Geocoding data build tools
github actions build
Creates and pushes to dockerhub/hsldevcom two docker containers:
pelias-data-container-base is the base image for the running geocoding data service. It is based on Elasticsearch and also contains all tools for loading and adding address and POI data into the ES index.
pelias-data-container-builder is the data builder application, which builds the final geocoding data container using the base image. It tests built containers thoroughly using hsldevcom/pelias-fuzzy-tests project and a defined regression threshold (currently 2%). If the tests pass, the new container is deployed to dockerhub.
Data builder application
Data builder obeys the following environment variables, which can pe passed to the container using docker run -e option:
- DOCKER_USER - dockerhub credentials for image deployment
- MMLAPIKEY - needed for loading nlsfi data
- GTFS_AUTH - string of form user:passwd, for loading private gtfs packages from digitransit api
- ORG - optional, for dockerhub image pushing, default 'hsldevcom'
- BUILD_INTERVAL - optional, as days, defaults to 7
- THRESHOLD - optional regression limit, as %, defaults to 2%
- BUILDER_TYPE - optional, prod or dev, default dev. Controls slack messages and data image tagging (dev->latest, prod->prod)

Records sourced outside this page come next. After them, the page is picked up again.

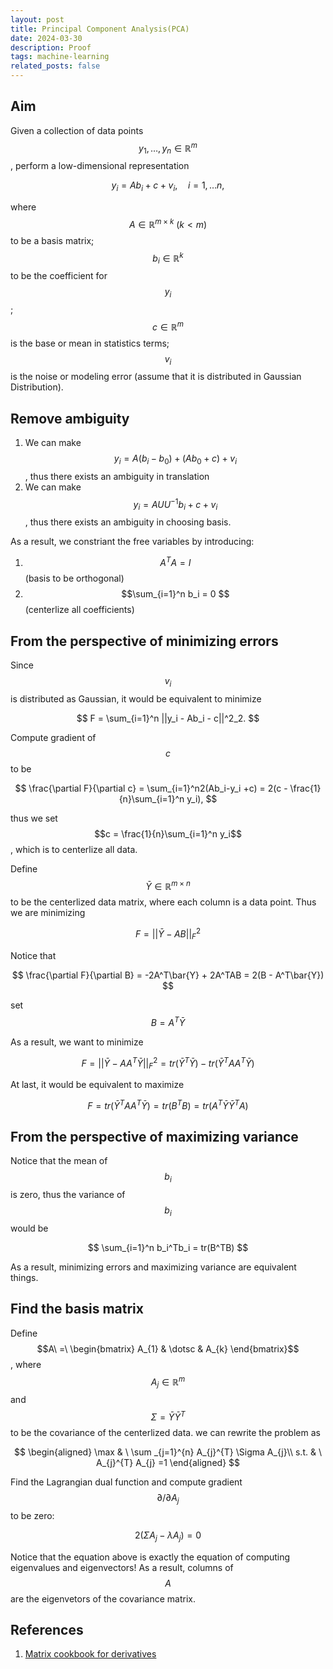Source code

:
 ```yaml
---
layout: post
title: Principal Component Analysis(PCA)
date: 2024-03-30
description: Proof
tags: machine-learning
related_posts: false
---
```


## Aim

Given a collection of data points $$y_1, \dots, y_n \in \mathbb{R}^m $$, perform a low-dimensional representation

$$y_i = Ab_i + c + v_i, \quad i = 1, \dots n, $$

where $$A \in \mathbb{R}^{m\times k} \ (k < m) $$ to be a basis matrix; $$b_i \in \mathbb{R}^k $$ to be the coefficient for $$y_i$$; $$c \in \mathbb{R}^m $$ is the base or mean in statistics terms; $$ v_i $$ is the noise or modeling error (assume that it is distributed in Gaussian Distribution).

## Remove ambiguity

1. We can make $$ y_i = A(b_i-b_0) + (Ab_0 + c) + v_i $$, thus there exists an ambiguity in translation
2. We can make $$ y_i = AUU^{-1} b_i + c+v_i $$, thus there exists an ambiguity in choosing basis.
   
As a result, we constriant the free variables by introducing:

1. $$A^TA=I $$ (basis to be orthogonal)
2. $$\sum_{i=1}^n b_i = 0 $$ (centerlize all coefficients)

## From the perspective of minimizing errors

Since $$v_i $$ is distributed as Gaussian, it would be equivalent to minimize

$$
F = \sum_{i=1}^n ||y_i - Ab_i - c||^2_2.
$$

Compute gradient of $$c$$ to be

$$
\frac{\partial F}{\partial c} = \sum_{i=1}^n2(Ab_i-y_i +c)  = 2(c - \frac{1}{n}\sum_{i=1}^n y_i),
$$

thus we set $$c = \frac{1}{n}\sum_{i=1}^n y_i$$, which is to centerlize all data.

Define $$\bar{Y} \in \mathbb{R}^{m\times n} $$ to be the centerlized data matrix, where each column is a data point. Thus we are minimizing 

$$
F = ||\bar{Y} - AB||_F^2
$$

Notice that 

$$
\frac{\partial F}{\partial B} = -2A^T\bar{Y} + 2A^TAB = 2(B - A^T\bar{Y}) 
$$

set $$B = A^T\bar{Y} $$

As a result, we want to minimize 

$$
F = ||\bar{Y} - AA^T\bar{Y}||_F^2 = tr(\bar{Y}^T\bar{Y}) - tr(\bar{Y}^TAA^T\bar{Y})
$$

At last, it would be equivalent to maximize 

$$
\begin{equation}
    F = tr(\bar{Y}^TAA^T\bar{Y}) = tr(B^TB) = tr(A^T\bar{Y}\bar{Y}^TA)
\end{equation}
$$

## From the perspective of maximizing variance

Notice that the mean of $$ b_i $$ is zero, thus the variance of $$ b_i $$ would be 

$$
\sum_{i=1}^n b_i^Tb_i = tr(B^TB)
$$

As a result, minimizing errors and maximizing variance are equivalent things.

## Find the basis matrix

Define
$$A\ =\ \begin{bmatrix}
A_{1} & \dotsc  & A_{k}
\end{bmatrix}$$, 
where $$A_j \in \mathbb{R}^m$$ and $$\Sigma = \bar{Y}\bar{Y}^T $$ to be the covariance of the centerlized data. we can rewrite the problem as 

$$
\begin{aligned}
\max & \ \sum _{j=1}^{n} A_{j}^{T} \Sigma A_{j}\\
s.t. & \ A_{j}^{T} A_{j} =1
\end{aligned}
$$

Find the Lagrangian dual function and compute gradient $$\partial/\partial A_j $$ to be zero:

$$
2 (\Sigma A_j - \lambda A_j) = 0
$$

Notice that the equation above is exactly the equation of computing eigenvalues and eigenvectors! As a result, columns of $$A$$ are the eigenvetors of the covariance matrix.

## References

1. [Matrix cookbook for derivatives](https://www.math.uwaterloo.ca/~hwolkowi/matrixcookbook.pdf)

Data builder needs an access to host environment's docker service. The following example call to launch the builder container shows how to accomplish this:
docker run -v /var/run/docker.sock:/var/run/docker.sock -e DOCKER_USER=hsldevcom -e DOCKER_AUTH=<secret> -e MMLAPIKEY=<secret> hsldevcom/pelias-data-container-builder
Note: the builder image does not include a tool or script for relaunching the data build immediately from within the container. If an immediate build is needed, rerun the docker image with an environment variable BUILD_INTERVAL=0. The image then executes the build immediately and exits, after which it should be relaunched with normal (= run forever) settings again.
Usage in a local system
Builder app can be run locally to get the data-container image:
#leave dockerhub credentials unset to skip deployment #runs immediately and once if BUILD_INTERVAL=0 docker run -v /var/run/docker.sock:/var/run/docker.sock -e BUILD_INTERVAL=0 -e MMLAPIKEY=<secret> hsldevcom/pelias-data-container-builder
Another alternative is to install required components locally:
- Git projects for pelias dataloading (NLSFI, DVV, OSM, GTFS, bikes, etc.)
- hsldevcom/pelias-schema git project
- WOF admin data is available as a part of this git project
- Properly configured pelias.json config file found in user's home path ̃
- Install and start ElasticSearch
- Export four env. vars, DATA for a data folder path, SCRIPTS for data container scripts of this project, TOOLS path to the parent dir of dataloading and schema tools and MMLAPIKEY for accessing nlsfi data
- Run the script scripts/dl-and-index.sh